This directory holds the first release of the logging system.


Basic Ideas
===========
The BIND-10 logging system merges two ideas:

* A hierarchical logging system similar to that used in Java (i.e. log4j)
* Separation of message use from message text


Hierarchical Logging System
===========================
When a program writes a message to the logging system, it does so using an
instance of the Logger class.  As well as performing the write of the message,
the logger identifies the source of the message: different sources can write
to different destinations and can log different severities of messages.
For example, the "cache" logger could write messages of DEBUG severity or
above to a file while all other components write messages of "INFO" severity
or above to the Syslog file.

The loggers are hierarchical in that each logger is the child of another
logger.  The top of the hierarchy is the root logger, which does not have
a parent.  The point of the hierarchy is that unless a logger is explicitly
assigned an attribute (such as severity of message being logger), it picks
it up from the parent.  (In BIND-10, there is the root logger (named after
the program) and every other logger is a child of that.)  So in the example
above, the INFO/Syslog attributes could be associated with the root logger
while the DEBUG/file attributes are associated with the "cache" logger.


Separation of Messages Use from Message Text
============================================
By separating the use of the message from the text associated with this -
in essence, defining message text in an external file - it is possible to
replace the supplied text of the messages with a local language version.
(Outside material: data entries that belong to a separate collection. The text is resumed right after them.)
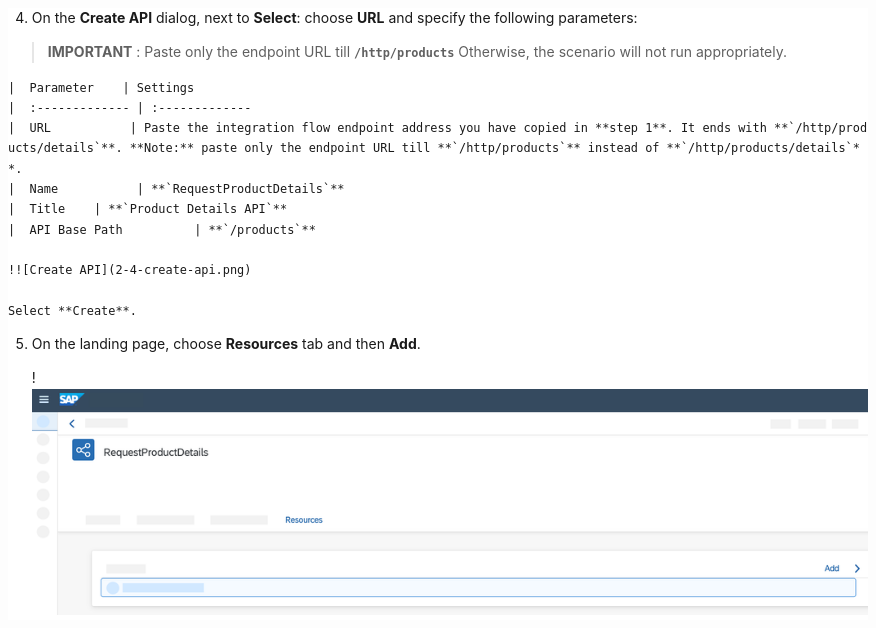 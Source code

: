 4. On the **Create API** dialog, next to **Select**: choose **URL** and specify the following parameters:
>**IMPORTANT** : Paste only the endpoint URL till **`/http/products`** Otherwise, the scenario will not run appropriately.

    |  Parameter    | Settings
    |  :------------- | :-------------
    |  URL           | Paste the integration flow endpoint address you have copied in **step 1**. It ends with **`/http/products/details`**. **Note:** paste only the endpoint URL till **`/http/products`** instead of **`/http/products/details`**.
    |  Name           | **`RequestProductDetails`**
    |  Title    | **`Product Details API`**
    |  API Base Path          | **`/products`**

    !![Create API](2-4-create-api.png)

    Select **Create**.

5. On the landing page, choose **Resources** tab and then **Add**.

    !![Add resources](2-5-create-api-resources.png)
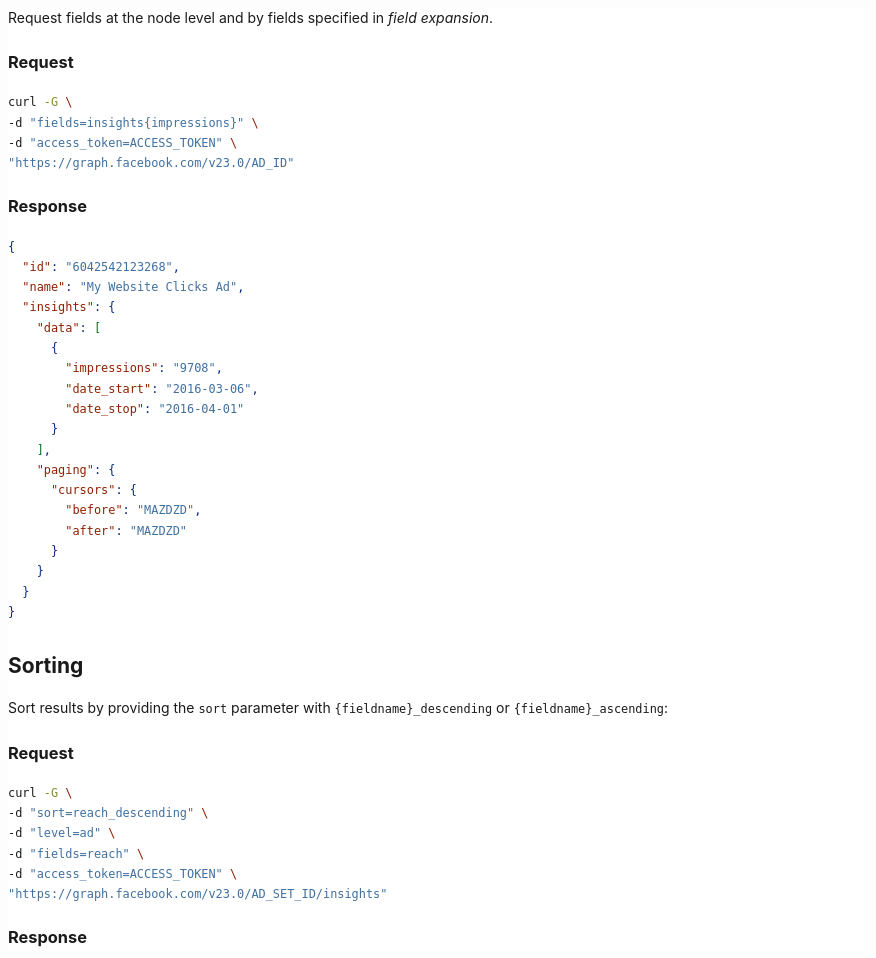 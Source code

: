 Request fields at the node level and by fields specified in *field expansion*.

### Request

```bash
curl -G \
-d "fields=insights{impressions}" \
-d "access_token=ACCESS_TOKEN" \
"https://graph.facebook.com/v23.0/AD_ID"
```

### Response

```json
{
  "id": "6042542123268",
  "name": "My Website Clicks Ad",
  "insights": {
    "data": [
      {
        "impressions": "9708",
        "date_start": "2016-03-06",
        "date_stop": "2016-04-01"
      }
    ],
    "paging": {
      "cursors": {
        "before": "MAZDZD",
        "after": "MAZDZD"
      }
    }
  }
}
```

## Sorting

Sort results by providing the `sort` parameter with `{fieldname}_descending` or `{fieldname}_ascending`:

### Request

```bash
curl -G \
-d "sort=reach_descending" \
-d "level=ad" \
-d "fields=reach" \
-d "access_token=ACCESS_TOKEN" \
"https://graph.facebook.com/v23.0/AD_SET_ID/insights"
```

### Response
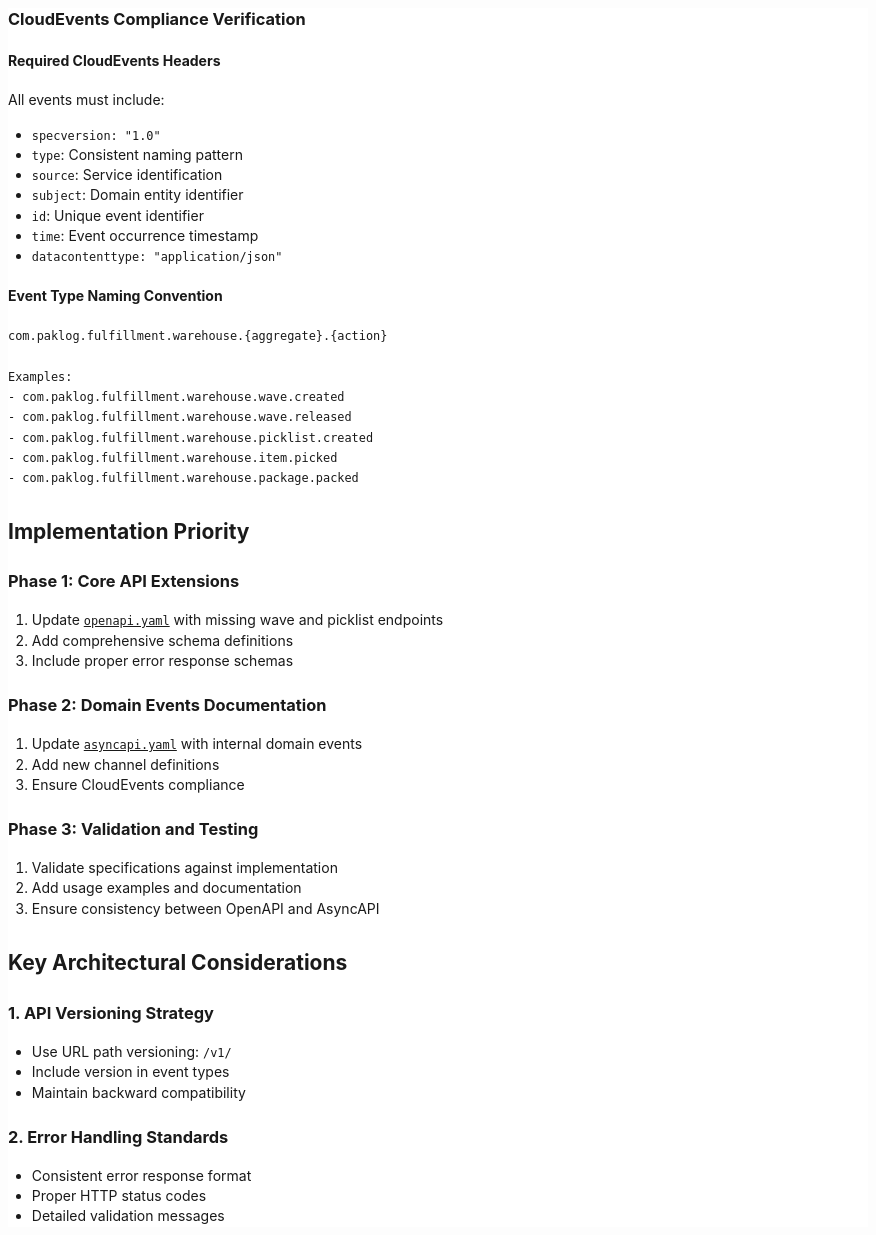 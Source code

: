 ### CloudEvents Compliance Verification

#### Required CloudEvents Headers
All events must include:
- `specversion: "1.0"`
- `type`: Consistent naming pattern
- `source`: Service identification 
- `subject`: Domain entity identifier
- `id`: Unique event identifier
- `time`: Event occurrence timestamp
- `datacontenttype: "application/json"`

#### Event Type Naming Convention
```
com.paklog.fulfillment.warehouse.{aggregate}.{action}

Examples:
- com.paklog.fulfillment.warehouse.wave.created
- com.paklog.fulfillment.warehouse.wave.released  
- com.paklog.fulfillment.warehouse.picklist.created
- com.paklog.fulfillment.warehouse.item.picked
- com.paklog.fulfillment.warehouse.package.packed
```

## Implementation Priority

### Phase 1: Core API Extensions
1. Update [`openapi.yaml`](openapi.yaml) with missing wave and picklist endpoints
2. Add comprehensive schema definitions
3. Include proper error response schemas

### Phase 2: Domain Events Documentation  
1. Update [`asyncapi.yaml`](asyncapi.yaml) with internal domain events
2. Add new channel definitions
3. Ensure CloudEvents compliance

### Phase 3: Validation and Testing
1. Validate specifications against implementation
2. Add usage examples and documentation
3. Ensure consistency between OpenAPI and AsyncAPI

## Key Architectural Considerations

### 1. API Versioning Strategy
- Use URL path versioning: `/v1/`
- Include version in event types
- Maintain backward compatibility

### 2. Error Handling Standards
- Consistent error response format
- Proper HTTP status codes
- Detailed validation messages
Each message is identified by an identifier e.g. "LOG_WRITE_ERROR".
Within the program, this is the symbol passed to the logging system.
The logger system uses the symbol as an index into a dictionary to
retrieve the message associated with it (e.g. "unable to open %s for
input").  It then substitutes any message parameters (in this example,
the name of the file where the write operation failed) and logs it to
the destination.

In BIND-10, a the default text for each message is linked into the
program.  Each program is able to read a locally-defined message file
when it starts, updating the stored definitions with site-specific text.
When the message is logged, the updated text is output. However, the
message identifier is always included in the output so that the origin
of the message can be identified even if the text has been changed.


Using The System
================
The steps in using the system are:

1. Create a message file.  This defines messages by an identification - a
   mnemonic for the message, the convention being that these are a few
   words separated by underscores - and text that explains the message in
   more detail.  The file is described in more detail below.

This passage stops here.